Dans Les Falsificateurs, il met en scène Sliv Dartunghuver, un Islandais embauché dans un cabinet d'expertise. Après sa première mission, qui se déroule au Groenland, son patron lui révèle que l'entreprise sert en réalité de façade au CFR. Personne ne sait avec certitude ce que signifie ce sigle, mais tout le monde s'accorde à penser qu'il s'agit du "Consortium de falfication du réel". En tout cas, c'est une organisation tentaculaire, présente dans le monde entier, qui modifie la réalité via la falsification grâce à des moyens humains, techniques et économiques ahurissants.

"Je vous invite à lire ce dossier. Il a été monté il y a trois ans par une jeune recrue dont c'était la première affaire. Il est loin d'être parfait mais il vous donnera un bon aperçu de notre travail au quotidien. [...] Un conseil: si cette lecture ne suscite chez vous aucune forme de jubilation intellectuelle, arêtez les frais immédiatement. Si, dès le deuxième paragraphe, vous vous prenez à vous demander s'il était possible de faire mieux et comment vous auriez procédé à la place de l'auteur, c'est que vous êtes ferré."
Le premier dossier de Sliv consiste à inventer une histoire d'expropriation des peuples premiers au Bostwana. Insertion d'un chapitre inventé de toutes pièces dans le projet de publication de l'autobiographie bien réelle d'un célèbre anthropologue, invention de divers personnages ayant révélé l'affaire, modification de sources réelles: après avoir écrit un scénario, il faut concevoir la falsification dans ses moindres détails afin que l'affaire tienne debout et trompe le monde entier.
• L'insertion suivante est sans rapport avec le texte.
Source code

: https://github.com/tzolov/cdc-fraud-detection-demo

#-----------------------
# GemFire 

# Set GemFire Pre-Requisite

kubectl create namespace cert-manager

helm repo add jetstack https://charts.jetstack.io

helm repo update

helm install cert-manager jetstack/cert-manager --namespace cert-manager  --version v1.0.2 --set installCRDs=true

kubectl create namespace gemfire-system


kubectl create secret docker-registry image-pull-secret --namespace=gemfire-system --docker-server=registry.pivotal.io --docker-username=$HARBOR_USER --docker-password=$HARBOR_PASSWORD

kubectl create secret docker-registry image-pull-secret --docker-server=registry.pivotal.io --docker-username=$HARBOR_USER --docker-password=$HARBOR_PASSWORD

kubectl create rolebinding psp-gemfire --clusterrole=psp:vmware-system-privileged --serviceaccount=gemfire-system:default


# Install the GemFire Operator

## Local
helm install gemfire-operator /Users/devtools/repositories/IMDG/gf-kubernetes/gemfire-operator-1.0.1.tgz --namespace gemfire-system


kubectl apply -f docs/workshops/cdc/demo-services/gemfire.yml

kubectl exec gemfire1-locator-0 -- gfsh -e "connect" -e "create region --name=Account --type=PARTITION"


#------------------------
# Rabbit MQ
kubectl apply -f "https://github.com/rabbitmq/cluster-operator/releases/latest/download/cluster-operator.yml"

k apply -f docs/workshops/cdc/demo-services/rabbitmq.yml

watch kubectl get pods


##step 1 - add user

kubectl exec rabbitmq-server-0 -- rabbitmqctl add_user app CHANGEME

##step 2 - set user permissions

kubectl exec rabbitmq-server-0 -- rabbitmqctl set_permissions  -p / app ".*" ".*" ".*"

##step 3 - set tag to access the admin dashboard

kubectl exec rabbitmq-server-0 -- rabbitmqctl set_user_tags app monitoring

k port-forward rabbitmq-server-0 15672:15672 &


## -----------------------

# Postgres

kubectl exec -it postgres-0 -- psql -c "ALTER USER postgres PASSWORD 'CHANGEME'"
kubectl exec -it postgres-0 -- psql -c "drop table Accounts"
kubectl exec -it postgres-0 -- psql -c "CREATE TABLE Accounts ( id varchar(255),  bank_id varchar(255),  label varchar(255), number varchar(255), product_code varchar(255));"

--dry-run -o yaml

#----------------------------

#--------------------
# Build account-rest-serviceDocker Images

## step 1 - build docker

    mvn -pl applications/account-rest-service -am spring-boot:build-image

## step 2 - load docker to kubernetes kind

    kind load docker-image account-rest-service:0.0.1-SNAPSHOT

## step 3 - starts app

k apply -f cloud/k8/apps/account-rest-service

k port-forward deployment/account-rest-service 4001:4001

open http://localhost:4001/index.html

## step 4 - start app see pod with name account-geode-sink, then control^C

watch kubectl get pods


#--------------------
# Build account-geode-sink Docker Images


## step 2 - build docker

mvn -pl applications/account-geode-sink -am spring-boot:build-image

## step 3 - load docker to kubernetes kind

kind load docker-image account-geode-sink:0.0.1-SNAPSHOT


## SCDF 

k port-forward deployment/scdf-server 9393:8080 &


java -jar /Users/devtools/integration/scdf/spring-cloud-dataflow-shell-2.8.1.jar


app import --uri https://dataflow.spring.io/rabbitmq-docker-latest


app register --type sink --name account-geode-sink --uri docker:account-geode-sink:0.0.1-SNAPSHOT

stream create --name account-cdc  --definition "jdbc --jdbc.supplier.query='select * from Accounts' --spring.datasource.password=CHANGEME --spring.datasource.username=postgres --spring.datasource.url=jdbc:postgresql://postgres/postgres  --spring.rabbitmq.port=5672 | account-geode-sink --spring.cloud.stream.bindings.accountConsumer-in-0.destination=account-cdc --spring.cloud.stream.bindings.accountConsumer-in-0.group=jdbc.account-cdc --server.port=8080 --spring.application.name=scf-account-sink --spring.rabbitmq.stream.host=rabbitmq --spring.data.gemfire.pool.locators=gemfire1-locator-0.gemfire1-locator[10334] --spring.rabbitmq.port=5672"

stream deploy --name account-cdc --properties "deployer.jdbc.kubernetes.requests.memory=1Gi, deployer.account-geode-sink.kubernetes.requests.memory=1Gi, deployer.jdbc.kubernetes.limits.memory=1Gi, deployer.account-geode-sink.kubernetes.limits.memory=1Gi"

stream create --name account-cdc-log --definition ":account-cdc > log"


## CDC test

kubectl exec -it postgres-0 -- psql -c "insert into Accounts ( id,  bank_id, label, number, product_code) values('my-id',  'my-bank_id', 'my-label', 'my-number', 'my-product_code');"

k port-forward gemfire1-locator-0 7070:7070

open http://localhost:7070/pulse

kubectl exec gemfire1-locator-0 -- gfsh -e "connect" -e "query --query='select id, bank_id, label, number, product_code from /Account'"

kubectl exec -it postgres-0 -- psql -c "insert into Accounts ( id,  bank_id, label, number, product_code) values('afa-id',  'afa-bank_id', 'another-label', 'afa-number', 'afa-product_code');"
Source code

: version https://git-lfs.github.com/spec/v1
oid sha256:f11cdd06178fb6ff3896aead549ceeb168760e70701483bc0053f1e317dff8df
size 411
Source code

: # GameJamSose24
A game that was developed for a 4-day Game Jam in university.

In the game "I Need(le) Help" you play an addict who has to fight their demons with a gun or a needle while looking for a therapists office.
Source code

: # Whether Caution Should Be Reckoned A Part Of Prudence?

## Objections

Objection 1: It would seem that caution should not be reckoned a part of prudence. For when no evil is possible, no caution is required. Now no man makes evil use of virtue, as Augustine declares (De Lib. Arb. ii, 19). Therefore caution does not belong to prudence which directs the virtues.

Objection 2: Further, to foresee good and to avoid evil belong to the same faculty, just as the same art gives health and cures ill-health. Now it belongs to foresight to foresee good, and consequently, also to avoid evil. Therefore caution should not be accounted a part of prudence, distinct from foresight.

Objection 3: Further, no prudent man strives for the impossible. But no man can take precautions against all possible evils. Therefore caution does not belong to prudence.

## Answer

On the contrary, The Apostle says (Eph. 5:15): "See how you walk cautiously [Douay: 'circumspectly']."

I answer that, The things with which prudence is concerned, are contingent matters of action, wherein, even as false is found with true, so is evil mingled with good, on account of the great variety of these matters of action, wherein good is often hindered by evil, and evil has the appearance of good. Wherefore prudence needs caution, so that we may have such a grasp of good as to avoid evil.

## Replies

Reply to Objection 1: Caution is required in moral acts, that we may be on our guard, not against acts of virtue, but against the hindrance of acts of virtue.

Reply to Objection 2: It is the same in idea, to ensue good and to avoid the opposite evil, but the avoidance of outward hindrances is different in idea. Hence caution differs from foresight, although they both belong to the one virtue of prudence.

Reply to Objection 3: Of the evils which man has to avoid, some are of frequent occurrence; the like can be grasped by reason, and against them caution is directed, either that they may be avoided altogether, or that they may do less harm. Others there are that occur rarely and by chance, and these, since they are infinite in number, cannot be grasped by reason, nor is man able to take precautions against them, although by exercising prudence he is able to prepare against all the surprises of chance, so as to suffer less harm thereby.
Ce concept même – l'histoire d'un falsificateur qui modifie le monde aux yeux de ses contemporains – est belloesque par essence, et je me suis ré-ga-lée. Déjà, le style limpide de l'auteur est bien présent, et avec une bonne dose d'humour.
"Vers la fin de l'année 1994, je commençai à préparer mon voyage en Patagonie. Lena Thorsen avait anéanti mes espoirs de prendre un mois entier de congé en m'accordant royalement quinze jours "pendant la période creuse" (elle était bien la seule à s'être penchée sur la saisonnalité du business de la falsification)."

Les personnages sont tous bien croqués: Sliv, son patron, ses amis falsificateurs. Les histoires dans l'histoire (les divers scénarios que Sliv étudie ou rédige) sont prenantes et passionnantes. Et bien sûr, l'étendue de la falsification et la minutie nécessaire pour qu'elle tienne l'épreuve du réel sont absolument immenses, jubilatoires, passionnnantes, renversantes. Et, bien sûr, on s'interroge sans cesse, en toile de fond, sur l'identité exacte du CFR et ses motivations réelles. Pourquoi monter autant de projets dans tous les domaines? Et comment diable sont-ils financés?

Je n'ai que deux bémols à cette lecture. Premièrement, l'étendue de la falsification à l'œuvre ici m'a fait sérieusement relativiser la falsification d'une page Wikipédia qui m'avait pas mal retourné le cerveau dans Roman américain; pour Antoine Bello, c'était probablement un petit exercice de routine. 🤣🤣🤣 Deuxièmement, le roman se termine sur deux mots terribles, deux mots qui hantent les nuits des lecteurs confrontés à un certain espace-temps: "à suivre". Car l'histoire n'est pas finie!!! Heureusement pour moi, j'arrive mille ans après la guerre et j'ai donc déjà la suite, Les Éclaireurs. Je l'avais même achetée la première, avant de découvrir qu'il valait mieux la lire à la suite des Falsificateurs. Je suis joie, je suis bonheur, je suis jubilation, je lirai ça bientôt. Antoine Bello est un génie!